I had a full set of upper implants installed. Somehow, they became infected. This was asymptomatic, and nobody realized there was an infection until it had spread all around. The implants had to be removed. Now I have an upper denture.

I ended up in a full dentures top and bottom, but implants only on the bottom as the top was just too expensive to do. The bottom denture is a removable one mounted on two large implants. (In the 4mm range, I think, as opposed to the much smaller mini-implants you hear about.)

It has been an adventure as I started the process in January this year and one post didn’t heal properly, something knocked it lose in the bone graft and it never set right. So the dentist unscrewed it (that was interesting, no anesthetic, but no pain, more the mental picture) and gave the bone graft another couple months to heal so he would have something a bit firmer to screw into. He replaced the implant about a month ago and it seems to be healing correctly this time, it certainly feels more solid, so with luck we will attach the denture in another month or so.
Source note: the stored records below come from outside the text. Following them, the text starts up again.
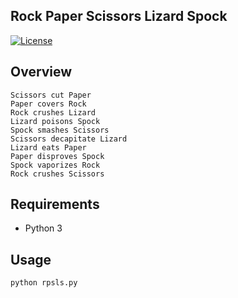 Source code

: ## Rock Paper Scissors Lizard Spock
[![License](https://img.shields.io/github/license/cmckni3/rpsls.svg)](https://github.com/cmckni3/rpsls/blob/master/MIT-LICENSE)

## Overview

```
Scissors cut Paper
Paper covers Rock
Rock crushes Lizard
Lizard poisons Spock
Spock smashes Scissors
Scissors decapitate Lizard
Lizard eats Paper
Paper disproves Spock
Spock vaporizes Rock
Rock crushes Scissors
```

## Requirements

* Python 3

## Usage

```bash
python rpsls.py
```

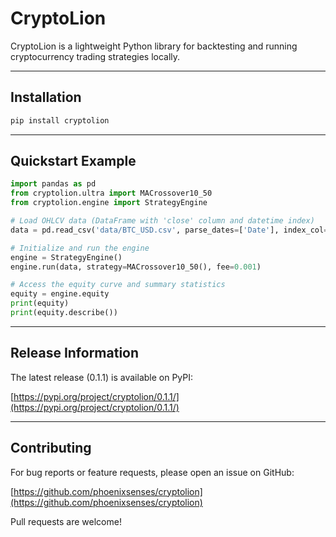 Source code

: # CryptoLion

CryptoLion is a lightweight Python library for backtesting and running cryptocurrency trading strategies locally.

---

## Installation

```bash
pip install cryptolion
```

---

## Quickstart Example

```python
import pandas as pd
from cryptolion.ultra import MACrossover10_50
from cryptolion.engine import StrategyEngine

# Load OHLCV data (DataFrame with 'close' column and datetime index)
data = pd.read_csv('data/BTC_USD.csv', parse_dates=['Date'], index_col='Date')

# Initialize and run the engine
engine = StrategyEngine()
engine.run(data, strategy=MACrossover10_50(), fee=0.001)

# Access the equity curve and summary statistics
equity = engine.equity
print(equity)
print(equity.describe())
```

---

## Release Information

The latest release (0.1.1) is available on PyPI:

[https://pypi.org/project/cryptolion/0.1.1/](https://pypi.org/project/cryptolion/0.1.1/)

---

## Contributing

For bug reports or feature requests, please open an issue on GitHub:

[https://github.com/phoenixsenses/cryptolion](https://github.com/phoenixsenses/cryptolion)

Pull requests are welcome!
When it became obvious a few years ago that my remaining teeth were heavily infected and needed to go, I consulted with my dentist. He suggested a 4 posts upper and 4 posts lower plan for full implant replacement with all new teeth. They put the titanium posts in and that secures a full set of teeth. Your gums and jaw bones grow into and around these implants and you now have a full set of teeth that are not removeable like dentures, they are permanent and require surgery to remove, just like normal teeth.

The cost was quote was $57,000 dollars! As in fifty seven thousand dollars.
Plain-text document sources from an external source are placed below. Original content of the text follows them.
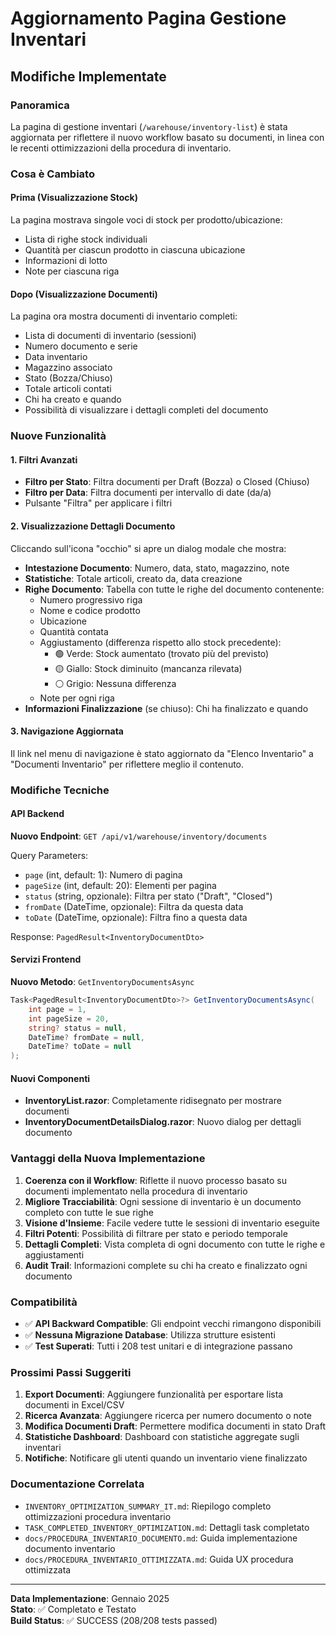 # Aggiornamento Pagina Gestione Inventari

## Modifiche Implementate

### Panoramica
La pagina di gestione inventari (`/warehouse/inventory-list`) è stata aggiornata per riflettere il nuovo workflow basato su documenti, in linea con le recenti ottimizzazioni della procedura di inventario.

### Cosa è Cambiato

#### Prima (Visualizzazione Stock)
La pagina mostrava singole voci di stock per prodotto/ubicazione:
- Lista di righe stock individuali
- Quantità per ciascun prodotto in ciascuna ubicazione
- Informazioni di lotto
- Note per ciascuna riga

#### Dopo (Visualizzazione Documenti)
La pagina ora mostra documenti di inventario completi:
- Lista di documenti di inventario (sessioni)
- Numero documento e serie
- Data inventario
- Magazzino associato
- Stato (Bozza/Chiuso)
- Totale articoli contati
- Chi ha creato e quando
- Possibilità di visualizzare i dettagli completi del documento

### Nuove Funzionalità

#### 1. Filtri Avanzati
- **Filtro per Stato**: Filtra documenti per Draft (Bozza) o Closed (Chiuso)
- **Filtro per Data**: Filtra documenti per intervallo di date (da/a)
- Pulsante "Filtra" per applicare i filtri

#### 2. Visualizzazione Dettagli Documento
Cliccando sull'icona "occhio" si apre un dialog modale che mostra:
- **Intestazione Documento**: Numero, data, stato, magazzino, note
- **Statistiche**: Totale articoli, creato da, data creazione
- **Righe Documento**: Tabella con tutte le righe del documento contenente:
  - Numero progressivo riga
  - Nome e codice prodotto
  - Ubicazione
  - Quantità contata
  - Aggiustamento (differenza rispetto allo stock precedente):
    - 🟢 Verde: Stock aumentato (trovato più del previsto)
    - 🟡 Giallo: Stock diminuito (mancanza rilevata)
    - ⚪ Grigio: Nessuna differenza
  - Note per ogni riga
- **Informazioni Finalizzazione** (se chiuso): Chi ha finalizzato e quando

#### 3. Navigazione Aggiornata
Il link nel menu di navigazione è stato aggiornato da "Elenco Inventario" a "Documenti Inventario" per riflettere meglio il contenuto.

### Modifiche Tecniche

#### API Backend
**Nuovo Endpoint**: `GET /api/v1/warehouse/inventory/documents`

Query Parameters:
- `page` (int, default: 1): Numero di pagina
- `pageSize` (int, default: 20): Elementi per pagina
- `status` (string, opzionale): Filtra per stato ("Draft", "Closed")
- `fromDate` (DateTime, opzionale): Filtra da questa data
- `toDate` (DateTime, opzionale): Filtra fino a questa data

Response: `PagedResult<InventoryDocumentDto>`

#### Servizi Frontend
**Nuovo Metodo**: `GetInventoryDocumentsAsync`

```csharp
Task<PagedResult<InventoryDocumentDto>?> GetInventoryDocumentsAsync(
    int page = 1, 
    int pageSize = 20, 
    string? status = null, 
    DateTime? fromDate = null, 
    DateTime? toDate = null
);
```

#### Nuovi Componenti
- **InventoryList.razor**: Completamente ridisegnato per mostrare documenti
- **InventoryDocumentDetailsDialog.razor**: Nuovo dialog per dettagli documento

### Vantaggi della Nuova Implementazione

1. **Coerenza con il Workflow**: Riflette il nuovo processo basato su documenti implementato nella procedura di inventario
2. **Migliore Tracciabilità**: Ogni sessione di inventario è un documento completo con tutte le sue righe
3. **Visione d'Insieme**: Facile vedere tutte le sessioni di inventario eseguite
4. **Filtri Potenti**: Possibilità di filtrare per stato e periodo temporale
5. **Dettagli Completi**: Vista completa di ogni documento con tutte le righe e aggiustamenti
6. **Audit Trail**: Informazioni complete su chi ha creato e finalizzato ogni documento

### Compatibilità

- ✅ **API Backward Compatible**: Gli endpoint vecchi rimangono disponibili
- ✅ **Nessuna Migrazione Database**: Utilizza strutture esistenti
- ✅ **Test Superati**: Tutti i 208 test unitari e di integrazione passano

### Prossimi Passi Suggeriti

1. **Export Documenti**: Aggiungere funzionalità per esportare lista documenti in Excel/CSV
2. **Ricerca Avanzata**: Aggiungere ricerca per numero documento o note
3. **Modifica Documenti Draft**: Permettere modifica documenti in stato Draft
4. **Statistiche Dashboard**: Dashboard con statistiche aggregate sugli inventari
5. **Notifiche**: Notificare gli utenti quando un inventario viene finalizzato

### Documentazione Correlata

- `INVENTORY_OPTIMIZATION_SUMMARY_IT.md`: Riepilogo completo ottimizzazioni procedura inventario
- `TASK_COMPLETED_INVENTORY_OPTIMIZATION.md`: Dettagli task completato
- `docs/PROCEDURA_INVENTARIO_DOCUMENTO.md`: Guida implementazione documento inventario
- `docs/PROCEDURA_INVENTARIO_OTTIMIZZATA.md`: Guida UX procedura ottimizzata

---

**Data Implementazione**: Gennaio 2025  
**Stato**: ✅ Completato e Testato  
**Build Status**: ✅ SUCCESS (208/208 tests passed)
So I decided to not spend my 401k and now I have dentures.

I know people who have gone out of the US the get this procedure and it was much cheaper. Mexico does a booming business in these sort of things. I wish I had the patent on those titanium screws because, like many other medical costs in the US, they are insanely expensive.

I was quoted numbers like that as well, which is why I went with a standard denture up top and the two screws in the bottom with the removable denture. Total cost out of pocket to have the bottom one in securely was about $10000.

That’s less than half what I’ve paid for my teeth.